👑 BAB 2:: Sorry? Why?

373 13 2
                                    

Dear, Princess Halu.

Bisa saja aku berdamai dengan kenyataan, jika itu yang kumau. Walaupun sebenarnya aku lebih menyukai mimpi. Karena, kamu adalah alasan dari semua itu.

×××××××

MALAM ini Meli menunggu Bastian di balkon kamarnya. Entah kenapa, kali ini Meli sangat menginginkan Bastian berada di sana. Meski hanya sekedar mengobrol pun tidak ada-apa.

Namun, kenyataannya sampai sekarang hal itu tidak terjadi.

Kira-kira sudah 30 menit Meli berada di luar kamarnya, tetapi Bastian tak kunjung keluar dari kamarnya. Sejak tadi siang di kantin sikap Bastian jadi berbeda terhadap Meli. Lebih dingin dan jadi tidak banyak omong seperti biasanya.

Meli tidak mengerti apa salahnya, tapi justru Bastian lebih tidak mengerti dengan sikapnya. Kalau dipikir-pikir, cerita mereka memang terlalu banyak drama alay.
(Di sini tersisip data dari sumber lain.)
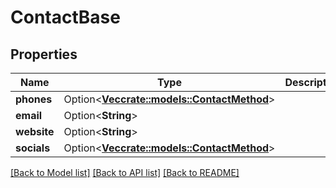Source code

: # ContactBase

## Properties

Name | Type | Description | Notes
------------ | ------------- | ------------- | -------------
**phones** | Option<[**Vec<crate::models::ContactMethod>**](ContactMethod.md)> |  | [optional]
**email** | Option<**String**> |  | [optional]
**website** | Option<**String**> |  | [optional]
**socials** | Option<[**Vec<crate::models::ContactMethod>**](ContactMethod.md)> |  | [optional]

[[Back to Model list]](../README.md#documentation-for-models) [[Back to API list]](../README.md#documentation-for-api-endpoints) [[Back to README]](../README.md)


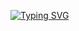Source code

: <a href="https://git.io/typing-svg"><img src="https://readme-typing-svg.demolab.com?font=Fira+Code&pause=1000&color=F7CA22&width=435&lines=KanBot;by+Stiiven" alt="Typing SVG" /></a>

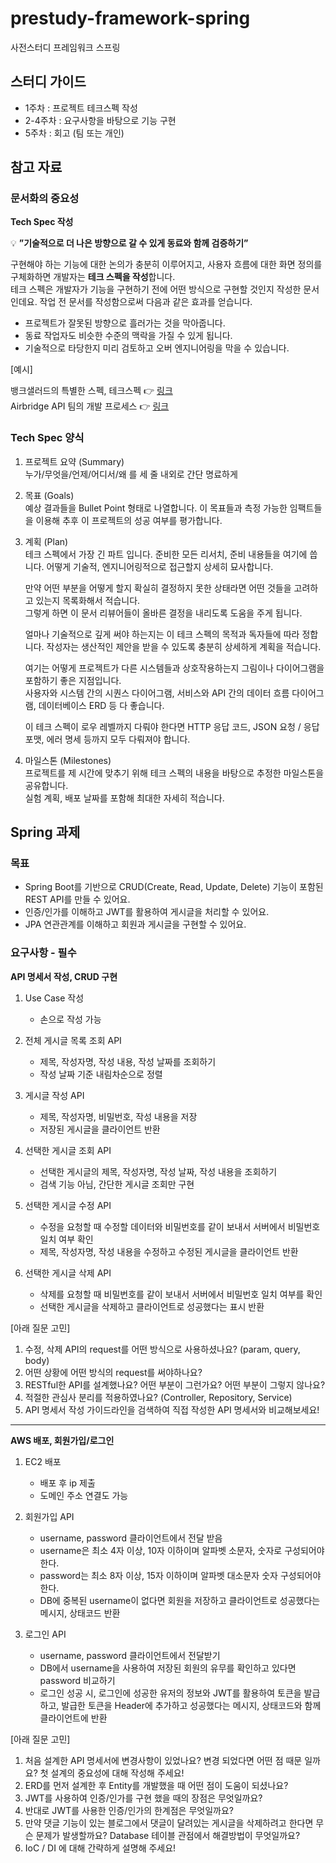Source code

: # prestudy-framework-spring

사전스터디 프레임워크 스프링

## 스터디 가이드

- 1주차 : 프로젝트 테크스펙 작성
- 2-4주차 : 요구사항을 바탕으로 기능 구현
- 5주차 : 회고 (팀 또는 개인)

## 참고 자료

### 문서화의 중요성

**Tech Spec 작성**

💡 **”기술적으로 더 나은 방향으로 갈 수 있게 동료와 함께 검증하기”**

구현해야 하는 기능에 대한 논의가 충분히 이루어지고, 사용자 흐름에 대한 화면 정의를 구체화하면 개발자는 **테크 스펙을 작성**합니다.  
테크 스펙은 개발자가 기능을 구현하기 전에 어떤 방식으로 구현할 것인지 작성한 문서인데요. 작업 전 문서를 작성함으로써 다음과 같은 효과를 얻습니다.

- 프로젝트가 잘못된 방향으로 흘러가는 것을 막아줍니다.
- 동료 작업자도 비슷한 수준의 맥락을 가질 수 있게 됩니다.
- 기술적으로 타당한지 미리 검토하고 오버 엔지니어링을 막을 수 있습니다.

[예시]

뱅크샐러드의 특별한 스펙, 테크스펙 👉 [링크](https://blog.banksalad.com/tech/we-work-by-tech-spec)  
Airbridge API 팀의 개발 프로세스
👉 [링크](https://engineering.ab180.co/stories/how-engineering-team-works-to-make-robust-product#2ff0f0e7-8c47-4ad8-9e2b-5635b7442d56)

### Tech Spec 양식

1. 프로젝트 요약 (Summary)  
   누가/무엇을/언제/어디서/왜 를 세 줄 내외로 간단 명료하게

2. 목표 (Goals)  
   예상 결과들을 Bullet Point 형태로 나열합니다. 이 목표들과 측정 가능한 임팩트들을 이용해 추후 이 프로젝트의 성공 여부를 평가합니다.

3. 계획 (Plan)  
   테크 스펙에서 가장 긴 파트 입니다. 준비한 모든 리서치, 준비 내용들을 여기에 씁니다. 어떻게 기술적, 엔지니어링적으로 접근할지 상세히 묘사합니다. 
   
   만약 어떤 부분을 어떻게 할지 확실히 결정하지 못한 상태라면 어떤 것들을 고려하고 있는지 목록화해서 적습니다.  
   그렇게 하면 이 문서 리뷰어들이 올바른 결정을 내리도록 도움을 주게 됩니다. 

   얼마나 기술적으로 깊게 써야 하는지는 이 테크 스펙의 목적과 독자들에 따라
   정합니다. 작성자는 생산적인 제안을 받을 수 있도록 충분히 상세하게 계획을 적습니다.
  
   여기는 어떻게 프로젝트가 다른 시스템들과 상호작용하는지 그림이나 다이어그램을 포함하기 좋은 지점입니다.  
   사용자와 시스템 간의 시퀀스 다이어그램, 서비스와 API 간의 데이터 흐름 다이어그램, 데이터베이스 ERD 등 다 좋습니다.   

   이 테크 스펙이 로우 레벨까지 다뤄야 한다면 HTTP 응답 코드, JSON 요청 / 응답 포맷, 에러 명세 등까지 모두 다뤄져야 합니다.

4. 마일스톤 (Milestones)  
   프로젝트를 제 시간에 맞추기 위해 테크 스펙의 내용을 바탕으로 추정한 마일스톤을 공유합니다.   
   실험 계획, 배포 날짜를 포함해 최대한 자세히 적습니다.

## Spring 과제 

### 목표

- Spring Boot를 기반으로 CRUD(Create, Read, Update, Delete) 기능이 포함된 REST API를 만들 수 있어요.
- 인증/인가를 이해하고 JWT를 활용하여 게시글을 처리할 수 있어요.
- JPA 연관관계를 이해하고 회원과 게시글을 구현할 수 있어요.

### 요구사항 - 필수

**API 명세서 작성, CRUD 구현**

1. Use Case 작성
    + 손으로 작성 가능

2. 전체 게시글 목록 조회 API
    + 제목, 작성자명, 작성 내용, 작성 날짜를 조회하기
    + 작성 날짜 기준 내림차순으로 정렬

3. 게시글 작성 API
    + 제목, 작성자명, 비밀번호, 작성 내용을 저장
    + 저장된 게시글을 클라이언트 반환

4. 선택한 게시글 조회 API
    + 선택한 게시글의 제목, 작성자명, 작성 날짜, 작성 내용을 조회하기
    + 검색 기능 아님, 간단한 게시글 조회만 구현

5. 선택한 게시글 수정 API
    + 수정을 요청할 때 수정할 데이터와 비밀번호를 같이 보내서 서버에서 비밀번호 일치 여부 확인
    + 제목, 작성자명, 작성 내용을 수정하고 수정된 게시글을 클라이언트 반환

6. 선택한 게시글 삭제 API
    + 삭제를 요청할 때 비밀번호를 같이 보내서 서버에서 비밀번호 일치 여부를 확인
    + 선택한 게시글을 삭제하고 클라이언트로 성공했다는 표시 반환

[아래 질문 고민]
1. 수정, 삭제 API의 request를 어떤 방식으로 사용하셨나요? (param, query, body)
2. 어떤 상황에 어떤 방식의 request를 써야하나요?
3. RESTful한 API를 설계했나요? 어떤 부분이 그런가요? 어떤 부분이 그렇지 않나요?
4. 적절한 관심사 분리를 적용하였나요? (Controller, Repository, Service)
5. API 명세서 작성 가이드라인을 검색하여 직접 작성한 API 명세서와 비교해보세요!

---

**AWS 배포, 회원가입/로그인**

1. EC2 배포
    + 배포 후 ip 제출
    + 도메인 주소 연결도 가능

2. 회원가입 API
    + username, password 클라이언트에서 전달 받음
    + username은 최소 4자 이상, 10자 이하이며 알파벳 소문자, 숫자로 구성되어야한다.
    + password는 최소 8자 이상, 15자 이하이며 알파벳 대소문자 숫자 구성되어야한다.
    + DB에 중복된 username이 없다면 회원을 저장하고 클라이언트로 성공했다는 메시지, 상태코드 반환

3. 로그인 API
    + username, password 클라이언트에서 전달받기
    + DB에서 username을 사용하여 저장된 회원의 유무를 확인하고 있다면 password 비교하기
    + 로그인 성공 시, 로그인에 성공한 유저의 정보와 JWT를 활용하여 토큰을 발급하고,
      발급한 토큰을 Header에 추가하고 성공했다는 메시지, 상태코드와 함께 클라이언트에 반환

[아래 질문 고민]
1. 처음 설계한 API 명세서에 변경사항이 있었나요?
   변경 되었다면 어떤 점 때문 일까요? 첫 설계의 중요성에 대해 작성해 주세요!
2. ERD를 먼저 설계한 후 Entity를 개발했을 때 어떤 점이 도움이 되셨나요?
3. JWT를 사용하여 인증/인가를 구현 했을 때의 장점은 무엇일까요?
4. 반대로 JWT를 사용한 인증/인가의 한계점은 무엇일까요?
5. 만약 댓글 기능이 있는 블로그에서 댓글이 달려있는 게시글을 삭제하려고 한다면 무슨 문제가 발생할까요? Database 테이블 관점에서 해결방법이 무엇일까요?
6. IoC / DI 에 대해 간략하게 설명해 주세요!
Tapi ini masih dalam batas wajar, mengingat alay adalah proses menuju kedewasaan. Seperti perkataan Raditya Dika.

Sekarang lupakan tentang alay!

Sedari tadi Meli terus menerus menghela napas lelah, sambil memerhatikan pintu dan jendela kamar Bastian. Setidaknya ia tidak akan kaget kalau-kalau tiba-tiba saja Bastian telah berada di balkon kamarnya, seperti kelakuan Meli kemarin. Tapi, sepertinya tidak ada pergerakan apa pun pada knop pintu itu.

Bisa saja Meli langsung melompat ke balkon kamar Bastian seperti yang sering Bastian lakukan. Tapi ia ragu, mengingat bahwa Bastian tengah marah padanya dengan alasan yang belum jelas. Terakhir kali Bastian marah padanya sudah sangat lama, itu pun tidak sampai 24 jam. Dan, ini bahkan sudah hampir 24 jam jika Bastian tak kunjung keluar kamar.

Kemudian Meli mengambil laptop-nya, bermaksud untuk bermain game agar ia tidak mempunyai alasan untuk bengong. Ove bilang, kalau kebanyakan bengong bisa gampang kerasukan. Jadi Ove selalu mewanti-wanti Meli dan juga Ovi agar tidak bengong. Walaupun sebenarnya Meli tahu, Ove melakukannya hanya karena ia terlalu malas untuk menjadi pawang setan nantinya.

Namun, semakin lama Meli bermain game di laptop, ternyata semakin cepat pula matanya menjadi lelah. Mungkin karena radiasi. Kemudian jari-jarinya berhenti bergerak di atas keyboard, ia jadi kepikiran lagi tentang kejadian tadi siang di kantin.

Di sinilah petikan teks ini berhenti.